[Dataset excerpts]
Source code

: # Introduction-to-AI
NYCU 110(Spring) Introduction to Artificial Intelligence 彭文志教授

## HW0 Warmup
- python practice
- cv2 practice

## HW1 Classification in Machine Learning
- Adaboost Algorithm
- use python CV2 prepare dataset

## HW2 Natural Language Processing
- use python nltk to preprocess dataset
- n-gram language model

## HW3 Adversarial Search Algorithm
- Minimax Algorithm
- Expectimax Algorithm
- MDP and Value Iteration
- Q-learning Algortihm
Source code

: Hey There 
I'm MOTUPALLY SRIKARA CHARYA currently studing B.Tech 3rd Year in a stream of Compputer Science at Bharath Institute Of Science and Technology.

## The task
Every line in the entries above that mentions the word "Algorithm" must be shown.

## Your response
- Adaboost Algorithm
## HW3 Adversarial Search Algorithm
- Minimax Algorithm
- Expectimax Algorithm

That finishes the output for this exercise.